Monday, October 28, 2013

Bolognese Sauce

Good afternoon,

Today marks the start of "pork week" at school. To get ready for this I decided [on Friday] that I was going to make something with pork in it this weekend, as a way to kind of ease into it. Well, as of Sunday morning I still hadn't figured out what I was going to make. I had picked up a cooking magazine and I was flipping through it and I found this recipe for bolognese sauce. I was surprised about how delicious it sounded to me since I'm not normally a big red meat/pork person. I decided to give it a shot, I think it came out really well and it was really easy to make! The only down side is that it makes A LOT, like Matt and I each ate a serving and it still doesn't look like we have touched it! I think I might freeze some, and next time I make it I think I would cut the recipe in half. This would be a great thing to make if you were having people come over, especially on a chilly day!
Bolognese Sauce (serves 8ish)
1# ground beef chuck
1# ground pork
4 oz pancetta, finely chopped
1 carrot, diced
2 stalks celery, diced
1 large onion, diced
1 cup milk
2 cups chicken broth
1 14.5oz can crushed tomatoes
2 tbs. olive oil
1 1/4 cups red wine
Salt and Pepper
2 tsp. dried herbs
1 tsp. red pepper flakes
3/4 tsp. worcestershire sauce

Start by roughly chopping the onion, celery, and carrots then putting them in a food processor and pulsing until they are finely chopped. If you want the veggies to be more noticeable in the sauce or you don't have a food processor then just small dice them. In a big pot, brown the meats and veggies in the oil until all of the meat is cooked through.

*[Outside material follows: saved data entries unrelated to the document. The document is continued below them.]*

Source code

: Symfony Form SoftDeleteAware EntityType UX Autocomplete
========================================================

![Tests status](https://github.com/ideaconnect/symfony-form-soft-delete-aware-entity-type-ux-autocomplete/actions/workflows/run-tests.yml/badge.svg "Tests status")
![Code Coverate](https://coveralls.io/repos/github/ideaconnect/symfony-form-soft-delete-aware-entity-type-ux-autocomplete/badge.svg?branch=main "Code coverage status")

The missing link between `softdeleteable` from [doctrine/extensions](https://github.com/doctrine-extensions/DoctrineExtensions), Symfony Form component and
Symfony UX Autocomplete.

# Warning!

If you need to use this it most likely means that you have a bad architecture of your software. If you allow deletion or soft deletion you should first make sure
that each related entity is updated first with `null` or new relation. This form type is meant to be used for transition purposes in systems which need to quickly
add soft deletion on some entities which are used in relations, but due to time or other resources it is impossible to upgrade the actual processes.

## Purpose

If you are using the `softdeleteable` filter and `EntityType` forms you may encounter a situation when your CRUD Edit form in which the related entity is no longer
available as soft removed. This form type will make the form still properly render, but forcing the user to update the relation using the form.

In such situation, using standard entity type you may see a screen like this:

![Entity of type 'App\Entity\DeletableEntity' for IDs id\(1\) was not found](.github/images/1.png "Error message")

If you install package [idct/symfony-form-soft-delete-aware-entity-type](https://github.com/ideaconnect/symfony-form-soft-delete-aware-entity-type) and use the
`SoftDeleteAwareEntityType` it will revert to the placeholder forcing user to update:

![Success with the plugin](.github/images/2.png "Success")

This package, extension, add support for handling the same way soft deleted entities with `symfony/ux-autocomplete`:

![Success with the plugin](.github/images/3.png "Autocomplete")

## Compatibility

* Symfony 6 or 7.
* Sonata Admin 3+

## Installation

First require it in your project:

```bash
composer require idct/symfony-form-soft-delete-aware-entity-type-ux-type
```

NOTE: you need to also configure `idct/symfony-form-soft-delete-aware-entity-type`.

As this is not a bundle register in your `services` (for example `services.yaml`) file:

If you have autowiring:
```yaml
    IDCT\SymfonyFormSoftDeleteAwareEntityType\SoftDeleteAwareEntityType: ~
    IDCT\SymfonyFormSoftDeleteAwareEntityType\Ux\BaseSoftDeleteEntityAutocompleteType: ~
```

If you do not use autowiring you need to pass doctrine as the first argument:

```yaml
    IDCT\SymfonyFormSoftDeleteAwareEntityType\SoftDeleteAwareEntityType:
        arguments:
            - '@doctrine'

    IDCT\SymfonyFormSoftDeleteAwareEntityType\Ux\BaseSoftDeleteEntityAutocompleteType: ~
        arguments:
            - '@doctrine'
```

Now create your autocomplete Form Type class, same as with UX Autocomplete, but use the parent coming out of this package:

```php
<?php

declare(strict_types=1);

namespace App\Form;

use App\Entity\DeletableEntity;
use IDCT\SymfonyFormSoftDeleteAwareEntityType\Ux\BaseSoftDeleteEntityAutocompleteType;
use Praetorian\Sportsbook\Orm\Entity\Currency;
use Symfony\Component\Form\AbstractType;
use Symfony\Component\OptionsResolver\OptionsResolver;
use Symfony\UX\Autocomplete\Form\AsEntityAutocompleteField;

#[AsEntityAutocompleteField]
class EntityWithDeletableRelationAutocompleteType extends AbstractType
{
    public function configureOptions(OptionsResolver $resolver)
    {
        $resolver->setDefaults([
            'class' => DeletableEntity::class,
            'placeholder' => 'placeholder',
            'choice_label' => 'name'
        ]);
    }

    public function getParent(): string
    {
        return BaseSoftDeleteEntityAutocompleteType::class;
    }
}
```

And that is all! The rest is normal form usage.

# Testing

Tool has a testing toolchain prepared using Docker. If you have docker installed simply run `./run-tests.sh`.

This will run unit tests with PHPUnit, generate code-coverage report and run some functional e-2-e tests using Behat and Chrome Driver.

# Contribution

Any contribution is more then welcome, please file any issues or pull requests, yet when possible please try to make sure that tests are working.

Season with salt and pepper. Add the wine and bring to a boil and reduce for 2 minutes. Then add the milk and bring it to a boil again and reduce until all of the liquid has evaporated, 8-10 minutes. Now add the crushed tomatoes [both the tomatoes and juice] and the chicken broth. Bring to a boil and then reduce to a simmer. At this point you can add the pepper flakes and herbs of your choice [if you want]. Simmer the sauce for 2-3 hours. If the liquid evaporates before then you can add water in 1/2 cup increments. Add the worcestershire sauce once the sauce is done. Serve over pasta or spaghetti squash.
I think that this would also be good with some lemon juice or fresh basil. Something to freshen the sauce up since it is so heavy and rich!